About four years ago I was asked to give a talk to a local business group on sustainability. I remember being extremely nervous as I went up to the podium, the nervousness compunding as my talk went on when I saw blank stares coming back to me from my audience. I started to get flustered. I was trying too hard to make myself into this charismatic speaker that would inspire everyone with excitement that my voice got higher, my tone more frantic, and my arms started to do the wild chicken dance as I spewed my speech! Nothing in my notes seemed to make sense anymore, and I finished early, having said little of what I had originally meant to. It was probably one of my worst presentations ever. Now I may be remembering it as far worse than it actually was (I was fortunate to receive a few compliments later on), but it wasn’t MY best, and I knew I was capable of better.
And then the big guns came out. I mean to say the keynote speaker of the day by the name of Peter Legge. He is one of the greatest speakers I’ve ever have the privilege of listening to. As he took to the podium he began to slowly work the stage. His stories about family and a hugely successful career just flowed from his mouth and suddenly all of us felt like we were a part of those memories. “How long is your runway of life?” Peter asked, holding everyone’s emotions in his hands. When Peter wanted silence, it was there. When he wanted us to laugh , we did. When he wanted us to cry, we also did.

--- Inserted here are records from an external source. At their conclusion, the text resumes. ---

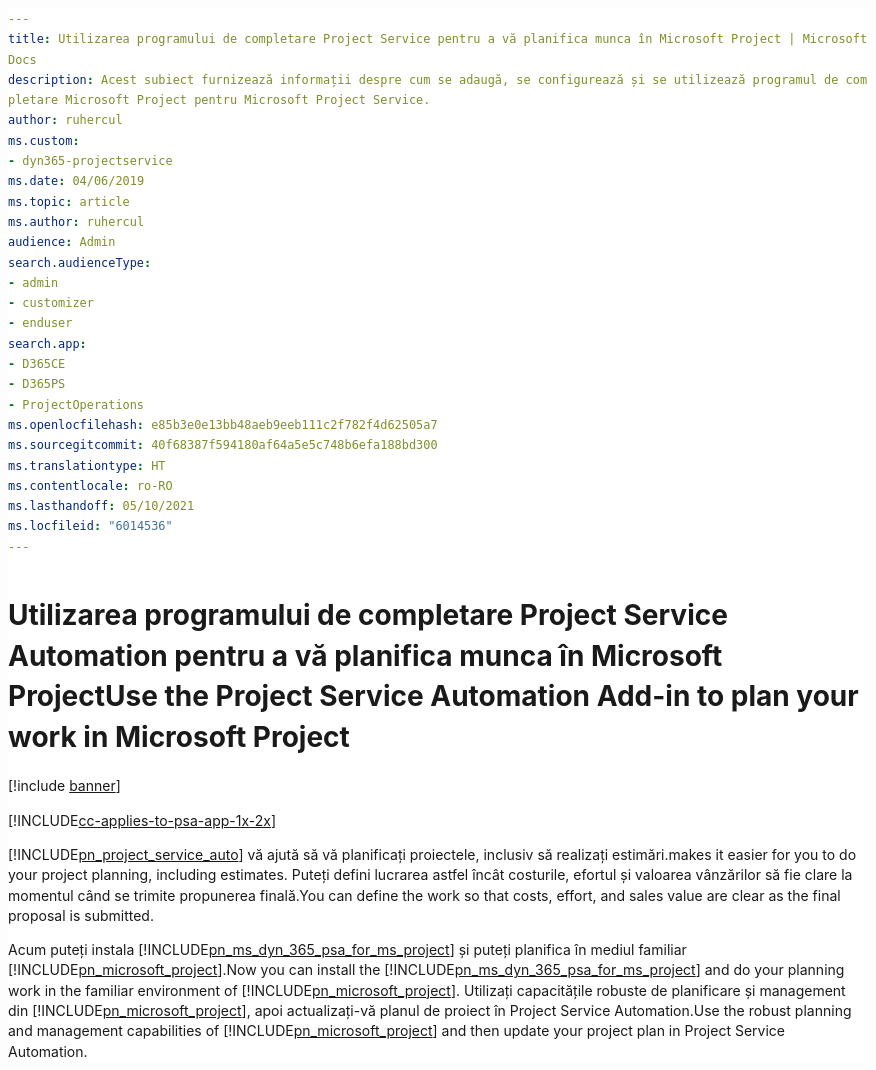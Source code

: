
 ```yaml
---
title: Utilizarea programului de completare Project Service pentru a vă planifica munca în Microsoft Project | MicrosoftDocs
description: Acest subiect furnizează informații despre cum se adaugă, se configurează și se utilizează programul de completare Microsoft Project pentru Microsoft Project Service.
author: ruhercul
ms.custom:
- dyn365-projectservice
ms.date: 04/06/2019
ms.topic: article
ms.author: ruhercul
audience: Admin
search.audienceType:
- admin
- customizer
- enduser
search.app:
- D365CE
- D365PS
- ProjectOperations
ms.openlocfilehash: e85b3e0e13bb48aeb9eeb111c2f782f4d62505a7
ms.sourcegitcommit: 40f68387f594180af64a5e5c748b6efa188bd300
ms.translationtype: HT
ms.contentlocale: ro-RO
ms.lasthandoff: 05/10/2021
ms.locfileid: "6014536"
---
```

# <a name="use-the-project-service-automation-add-in-to-plan-your-work-in-microsoft-project"></a><span data-ttu-id="1b615-103">Utilizarea programului de completare Project Service Automation pentru a vă planifica munca în Microsoft Project</span><span class="sxs-lookup"><span data-stu-id="1b615-103">Use the Project Service Automation Add-in to plan your work in Microsoft Project</span></span>

[!include [banner](../includes/psa-now-project-operations.md)]

[!INCLUDE[cc-applies-to-psa-app-1x-2x](../includes/cc-applies-to-psa-app-1x-2x.md)]

[!INCLUDE[pn_project_service_auto](../includes/pn-project-service-auto.md)] <span data-ttu-id="1b615-104">vă ajută să vă planificați proiectele, inclusiv să realizați estimări.</span><span class="sxs-lookup"><span data-stu-id="1b615-104">makes it easier for you to do your project planning, including estimates.</span></span> <span data-ttu-id="1b615-105">Puteți defini lucrarea astfel încât costurile, efortul și valoarea vânzărilor să fie clare la momentul când se trimite propunerea finală.</span><span class="sxs-lookup"><span data-stu-id="1b615-105">You can define the work so that costs, effort, and sales value are clear as the final proposal is submitted.</span></span>  

 <span data-ttu-id="1b615-106">Acum puteți instala [!INCLUDE[pn_ms_dyn_365_psa_for_ms_project](../includes/pn-ms-dyn-365-psa-for-ms-project.md)] și puteți planifica în mediul familiar [!INCLUDE[pn_microsoft_project](../includes/pn-microsoft-project.md)].</span><span class="sxs-lookup"><span data-stu-id="1b615-106">Now you can install the [!INCLUDE[pn_ms_dyn_365_psa_for_ms_project](../includes/pn-ms-dyn-365-psa-for-ms-project.md)] and do your planning work in the familiar environment of [!INCLUDE[pn_microsoft_project](../includes/pn-microsoft-project.md)].</span></span> <span data-ttu-id="1b615-107">Utilizați capacitățile robuste de planificare și management din [!INCLUDE[pn_microsoft_project](../includes/pn-microsoft-project.md)], apoi actualizați-vă planul de proiect în Project Service Automation.</span><span class="sxs-lookup"><span data-stu-id="1b615-107">Use the robust planning and management capabilities of [!INCLUDE[pn_microsoft_project](../includes/pn-microsoft-project.md)] and then update your project plan in Project Service Automation.</span></span>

After the event was over, I asked Peter for some advice on how I could be a better presenter. I couldn’t help but notice that his speech was written out word for word on numerous pages of which he carried onto the stage and had open at all times. Yet, he never really looked at it. Peter knew his talk so well, that he really didn’t need any notes.

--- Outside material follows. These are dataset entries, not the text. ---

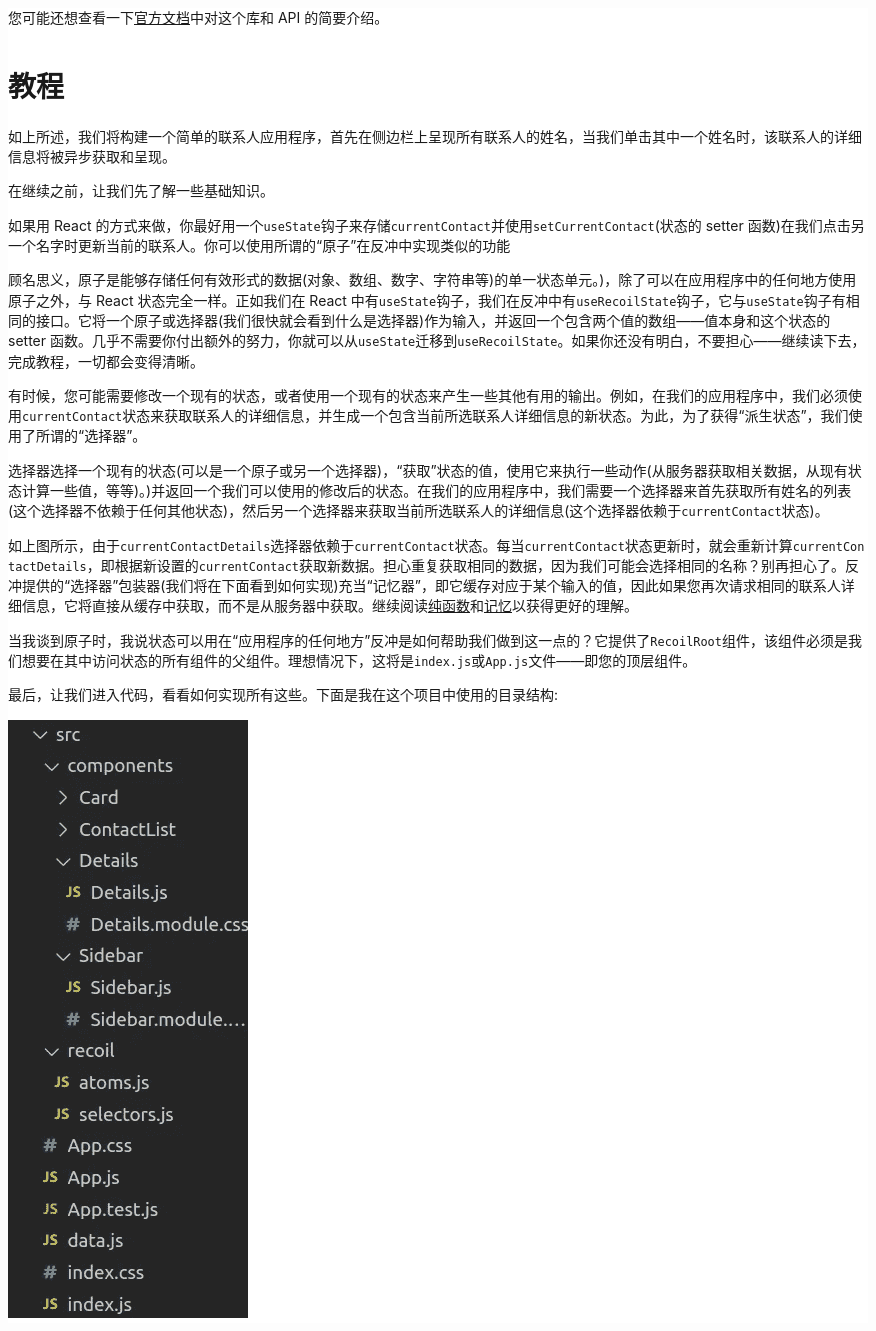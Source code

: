 您可能还想查看一下[官方文档](https://recoiljs.org/docs/introduction/motivation)中对这个库和 API 的简要介绍。

# **教程**

如上所述，我们将构建一个简单的联系人应用程序，首先在侧边栏上呈现所有联系人的姓名，当我们单击其中一个姓名时，该联系人的详细信息将被异步获取和呈现。

在继续之前，让我们先了解一些基础知识。

如果用 React 的方式来做，你最好用一个`useState`钩子来存储`currentContact`并使用`setCurrentContact`(状态的 setter 函数)在我们点击另一个名字时更新当前的联系人。你可以使用所谓的“原子”在反冲中实现类似的功能

顾名思义，原子是能够存储任何有效形式的数据(对象、数组、数字、字符串等)的单一状态单元。)，除了可以在应用程序中的任何地方使用原子之外，与 React 状态完全一样。正如我们在 React 中有`useState`钩子，我们在反冲中有`useRecoilState`钩子，它与`useState`钩子有相同的接口。它将一个原子或选择器(我们很快就会看到什么是选择器)作为输入，并返回一个包含两个值的数组——值本身和这个状态的 setter 函数。几乎不需要你付出额外的努力，你就可以从`useState`迁移到`useRecoilState`。如果你还没有明白，不要担心——继续读下去，完成教程，一切都会变得清晰。

有时候，您可能需要修改一个现有的状态，或者使用一个现有的状态来产生一些其他有用的输出。例如，在我们的应用程序中，我们必须使用`currentContact`状态来获取联系人的详细信息，并生成一个包含当前所选联系人详细信息的新状态。为此，为了获得“派生状态”，我们使用了所谓的“选择器”。

选择器选择一个现有的状态(可以是一个原子或另一个选择器)，“获取”状态的值，使用它来执行一些动作(从服务器获取相关数据，从现有状态计算一些值，等等)。)并返回一个我们可以使用的修改后的状态。在我们的应用程序中，我们需要一个选择器来首先获取所有姓名的列表(这个选择器不依赖于任何其他状态)，然后另一个选择器来获取当前所选联系人的详细信息(这个选择器依赖于`currentContact`状态)。

如上图所示，由于`currentContactDetails`选择器依赖于`currentContact`状态。每当`currentContact`状态更新时，就会重新计算`currentContactDetails`，即根据新设置的`currentContact`获取新数据。担心重复获取相同的数据，因为我们可能会选择相同的名称？别再担心了。反冲提供的“选择器”包装器(我们将在下面看到如何实现)充当“记忆器”，即它缓存对应于某个输入的值，因此如果您再次请求相同的联系人详细信息，它将直接从缓存中获取，而不是从服务器中获取。继续阅读[纯函数](https://www.tutorialspoint.com/what-is-a-pure-function-in-javascript)和[记忆](https://www.sitepoint.com/implementing-memoization-in-javascript/)以获得更好的理解。

当我谈到原子时，我说状态可以用在“应用程序的任何地方”反冲是如何帮助我们做到这一点的？它提供了`RecoilRoot`组件，该组件必须是我们想要在其中访问状态的所有组件的父组件。理想情况下，这将是`index.js`或`App.js`文件——即您的顶层组件。

最后，让我们进入代码，看看如何实现所有这些。下面是我在这个项目中使用的目录结构:

![](img/d3eb3421b91224a8ec8b8e333fabc899.png)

I learned that the key to a great talk is preparedness. If you don’t know your talk ahead of time, and you haven’t prepared the message you want to give, then the audience will miss all your great ideas and insights. By agreeing to be your audience, people are giving you the gift of their time. Peter did them the courtesy of making sure that their time watching his talk was time well spent. Peter also spent the time to help and mentor me.
I’m proud to say that I’ve given excellent speeches since that event years ago, and it’s all based on practice, and some basic principles learned from Peter and others:
– Be prepared. Enough said :)
– Careful when ‘power-pointing.’ Make sure that you give something extra than bullet points on slides. If you could email all the content of your talk for people to read when they aren’t missing the one time showing of Les Miserables, then your presentation needs some love.
– BE your audience: If you want people to be excited about what you’re talking about, then be excited too. Why would your audience be excited when you seem bored?
– Be different: Tell stories that highlight your message, and encourage conversation with your audience.
-Have some passion: Make sure your presentations topics are things you’re knowledgeable on and can speak passionately about. I don’t mean that you have to be a Ph.D, but you should be able to provide some unique insights and some accurate information with passion for the topic.